PROMPT — These entries must be printed again exactly as they are.

DATA TO USE —
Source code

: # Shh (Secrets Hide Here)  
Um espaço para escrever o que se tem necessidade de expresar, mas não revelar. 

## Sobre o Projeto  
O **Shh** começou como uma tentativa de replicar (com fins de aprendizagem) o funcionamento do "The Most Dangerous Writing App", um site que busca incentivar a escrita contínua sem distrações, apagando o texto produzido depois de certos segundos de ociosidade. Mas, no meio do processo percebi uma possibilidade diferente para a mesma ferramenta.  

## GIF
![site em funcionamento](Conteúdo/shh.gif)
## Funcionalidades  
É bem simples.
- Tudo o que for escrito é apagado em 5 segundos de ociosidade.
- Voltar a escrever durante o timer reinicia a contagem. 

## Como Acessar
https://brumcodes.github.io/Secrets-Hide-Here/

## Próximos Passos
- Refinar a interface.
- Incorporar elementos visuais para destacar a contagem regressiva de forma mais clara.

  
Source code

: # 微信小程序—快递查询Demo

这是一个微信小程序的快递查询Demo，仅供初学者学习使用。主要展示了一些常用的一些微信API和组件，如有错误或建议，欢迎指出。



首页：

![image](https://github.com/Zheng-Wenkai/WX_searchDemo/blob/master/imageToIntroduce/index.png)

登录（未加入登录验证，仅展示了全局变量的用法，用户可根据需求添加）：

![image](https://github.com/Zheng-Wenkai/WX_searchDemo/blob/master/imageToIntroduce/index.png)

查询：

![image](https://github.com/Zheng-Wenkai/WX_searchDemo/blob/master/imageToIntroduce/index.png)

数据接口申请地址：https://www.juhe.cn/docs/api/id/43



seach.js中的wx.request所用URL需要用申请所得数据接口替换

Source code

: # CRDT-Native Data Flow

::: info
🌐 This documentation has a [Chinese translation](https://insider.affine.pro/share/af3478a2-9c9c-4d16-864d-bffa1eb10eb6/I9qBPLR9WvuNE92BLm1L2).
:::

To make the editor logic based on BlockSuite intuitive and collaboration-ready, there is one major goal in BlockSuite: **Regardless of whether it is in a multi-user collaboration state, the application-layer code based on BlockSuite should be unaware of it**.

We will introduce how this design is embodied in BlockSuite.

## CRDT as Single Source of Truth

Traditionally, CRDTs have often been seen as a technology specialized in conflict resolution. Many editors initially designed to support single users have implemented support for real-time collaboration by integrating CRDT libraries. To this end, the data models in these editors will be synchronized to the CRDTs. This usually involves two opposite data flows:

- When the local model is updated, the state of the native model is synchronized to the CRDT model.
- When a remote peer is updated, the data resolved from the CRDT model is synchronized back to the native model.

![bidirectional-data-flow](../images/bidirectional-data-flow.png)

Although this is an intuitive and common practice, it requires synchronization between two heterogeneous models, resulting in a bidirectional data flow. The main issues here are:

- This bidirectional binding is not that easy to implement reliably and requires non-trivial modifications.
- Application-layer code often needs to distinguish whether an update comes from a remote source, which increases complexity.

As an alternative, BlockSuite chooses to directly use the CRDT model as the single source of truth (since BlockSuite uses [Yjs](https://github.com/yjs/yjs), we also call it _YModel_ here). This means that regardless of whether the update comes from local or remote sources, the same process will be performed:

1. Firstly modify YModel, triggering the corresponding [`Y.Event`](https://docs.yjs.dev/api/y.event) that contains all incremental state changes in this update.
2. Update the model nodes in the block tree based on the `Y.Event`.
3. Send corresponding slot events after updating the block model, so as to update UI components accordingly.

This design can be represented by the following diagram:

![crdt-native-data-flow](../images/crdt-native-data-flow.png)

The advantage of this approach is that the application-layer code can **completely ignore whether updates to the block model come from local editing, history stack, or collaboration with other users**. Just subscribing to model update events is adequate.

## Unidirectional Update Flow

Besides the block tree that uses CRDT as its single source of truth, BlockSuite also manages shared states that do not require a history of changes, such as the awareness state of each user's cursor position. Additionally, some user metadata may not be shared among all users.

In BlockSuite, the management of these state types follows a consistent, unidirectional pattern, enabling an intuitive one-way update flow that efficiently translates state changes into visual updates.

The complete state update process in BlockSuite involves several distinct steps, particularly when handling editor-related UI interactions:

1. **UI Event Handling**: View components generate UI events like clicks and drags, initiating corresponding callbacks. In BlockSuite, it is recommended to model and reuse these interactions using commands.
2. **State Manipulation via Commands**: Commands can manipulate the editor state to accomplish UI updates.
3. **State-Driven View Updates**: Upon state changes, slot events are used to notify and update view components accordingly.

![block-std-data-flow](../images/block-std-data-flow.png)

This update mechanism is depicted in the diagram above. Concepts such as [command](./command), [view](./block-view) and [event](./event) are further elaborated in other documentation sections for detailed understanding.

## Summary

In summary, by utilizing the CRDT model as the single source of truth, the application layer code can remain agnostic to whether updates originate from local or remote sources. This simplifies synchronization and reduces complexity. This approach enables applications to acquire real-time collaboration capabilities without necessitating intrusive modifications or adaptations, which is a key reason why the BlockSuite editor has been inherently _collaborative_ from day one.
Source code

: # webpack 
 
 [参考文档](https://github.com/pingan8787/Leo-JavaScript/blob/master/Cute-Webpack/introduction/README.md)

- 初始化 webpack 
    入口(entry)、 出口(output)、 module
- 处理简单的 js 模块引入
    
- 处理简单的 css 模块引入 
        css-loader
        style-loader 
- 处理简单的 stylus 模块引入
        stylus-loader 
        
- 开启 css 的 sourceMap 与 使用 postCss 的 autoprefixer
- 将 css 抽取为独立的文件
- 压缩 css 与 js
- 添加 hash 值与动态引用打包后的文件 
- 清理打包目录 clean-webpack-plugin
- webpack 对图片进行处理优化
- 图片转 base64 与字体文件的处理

SOLUTION TO THE EXERCISE —
Source code

: # Shh (Secrets Hide Here)  
Um espaço para escrever o que se tem necessidade de expresar, mas não revelar. 

## Sobre o Projeto  
O **Shh** começou como uma tentativa de replicar (com fins de aprendizagem) o funcionamento do "The Most Dangerous Writing App", um site que busca incentivar a escrita contínua sem distrações, apagando o texto produzido depois de certos segundos de ociosidade. Mas, no meio do processo percebi uma possibilidade diferente para a mesma ferramenta.  

## GIF
![site em funcionamento](Conteúdo/shh.gif)
## Funcionalidades  
É bem simples.
- Tudo o que for escrito é apagado em 5 segundos de ociosidade.
- Voltar a escrever durante o timer reinicia a contagem. 

## Como Acessar
https://brumcodes.github.io/Secrets-Hide-Here/

## Próximos Passos
- Refinar a interface.
- Incorporar elementos visuais para destacar a contagem regressiva de forma mais clara.

  
Source code

: # 微信小程序—快递查询Demo

这是一个微信小程序的快递查询Demo，仅供初学者学习使用。主要展示了一些常用的一些微信API和组件，如有错误或建议，欢迎指出。



首页：

![image](https://github.com/Zheng-Wenkai/WX_searchDemo/blob/master/imageToIntroduce/index.png)

登录（未加入登录验证，仅展示了全局变量的用法，用户可根据需求添加）：

![image](https://github.com/Zheng-Wenkai/WX_searchDemo/blob/master/imageToIntroduce/index.png)

查询：

![image](https://github.com/Zheng-Wenkai/WX_searchDemo/blob/master/imageToIntroduce/index.png)

数据接口申请地址：https://www.juhe.cn/docs/api/id/43



seach.js中的wx.request所用URL需要用申请所得数据接口替换

Source code

: # CRDT-Native Data Flow

::: info
🌐 This documentation has a [Chinese translation](https://insider.affine.pro/share/af3478a2-9c9c-4d16-864d-bffa1eb10eb6/I9qBPLR9WvuNE92BLm1L2).
:::

To make the editor logic based on BlockSuite intuitive and collaboration-ready, there is one major goal in BlockSuite: **Regardless of whether it is in a multi-user collaboration state, the application-layer code based on BlockSuite should be unaware of it**.

We will introduce how this design is embodied in BlockSuite.

## CRDT as Single Source of Truth

Traditionally, CRDTs have often been seen as a technology specialized in conflict resolution. Many editors initially designed to support single users have implemented support for real-time collaboration by integrating CRDT libraries. To this end, the data models in these editors will be synchronized to the CRDTs. This usually involves two opposite data flows:

- When the local model is updated, the state of the native model is synchronized to the CRDT model.
- When a remote peer is updated, the data resolved from the CRDT model is synchronized back to the native model.

![bidirectional-data-flow](../images/bidirectional-data-flow.png)

Although this is an intuitive and common practice, it requires synchronization between two heterogeneous models, resulting in a bidirectional data flow. The main issues here are:

- This bidirectional binding is not that easy to implement reliably and requires non-trivial modifications.
- Application-layer code often needs to distinguish whether an update comes from a remote source, which increases complexity.

As an alternative, BlockSuite chooses to directly use the CRDT model as the single source of truth (since BlockSuite uses [Yjs](https://github.com/yjs/yjs), we also call it _YModel_ here). This means that regardless of whether the update comes from local or remote sources, the same process will be performed:

1. Firstly modify YModel, triggering the corresponding [`Y.Event`](https://docs.yjs.dev/api/y.event) that contains all incremental state changes in this update.
2. Update the model nodes in the block tree based on the `Y.Event`.
3. Send corresponding slot events after updating the block model, so as to update UI components accordingly.

This design can be represented by the following diagram:

![crdt-native-data-flow](../images/crdt-native-data-flow.png)

The advantage of this approach is that the application-layer code can **completely ignore whether updates to the block model come from local editing, history stack, or collaboration with other users**. Just subscribing to model update events is adequate.

## Unidirectional Update Flow

Besides the block tree that uses CRDT as its single source of truth, BlockSuite also manages shared states that do not require a history of changes, such as the awareness state of each user's cursor position. Additionally, some user metadata may not be shared among all users.

In BlockSuite, the management of these state types follows a consistent, unidirectional pattern, enabling an intuitive one-way update flow that efficiently translates state changes into visual updates.

The complete state update process in BlockSuite involves several distinct steps, particularly when handling editor-related UI interactions:

1. **UI Event Handling**: View components generate UI events like clicks and drags, initiating corresponding callbacks. In BlockSuite, it is recommended to model and reuse these interactions using commands.
2. **State Manipulation via Commands**: Commands can manipulate the editor state to accomplish UI updates.
3. **State-Driven View Updates**: Upon state changes, slot events are used to notify and update view components accordingly.

![block-std-data-flow](../images/block-std-data-flow.png)

This update mechanism is depicted in the diagram above. Concepts such as [command](./command), [view](./block-view) and [event](./event) are further elaborated in other documentation sections for detailed understanding.

## Summary

In summary, by utilizing the CRDT model as the single source of truth, the application layer code can remain agnostic to whether updates originate from local or remote sources. This simplifies synchronization and reduces complexity. This approach enables applications to acquire real-time collaboration capabilities without necessitating intrusive modifications or adaptations, which is a key reason why the BlockSuite editor has been inherently _collaborative_ from day one.
Source code

: # webpack 
 
 [参考文档](https://github.com/pingan8787/Leo-JavaScript/blob/master/Cute-Webpack/introduction/README.md)

- 初始化 webpack 
    入口(entry)、 出口(output)、 module
- 处理简单的 js 模块引入
    
- 处理简单的 css 模块引入 
        css-loader
        style-loader 
- 处理简单的 stylus 模块引入
        stylus-loader 
        
- 开启 css 的 sourceMap 与 使用 postCss 的 autoprefixer
- 将 css 抽取为独立的文件
- 压缩 css 与 js
- 添加 hash 值与动态引用打包后的文件 
- 清理打包目录 clean-webpack-plugin
- webpack 对图片进行处理优化
- 图片转 base64 与字体文件的处理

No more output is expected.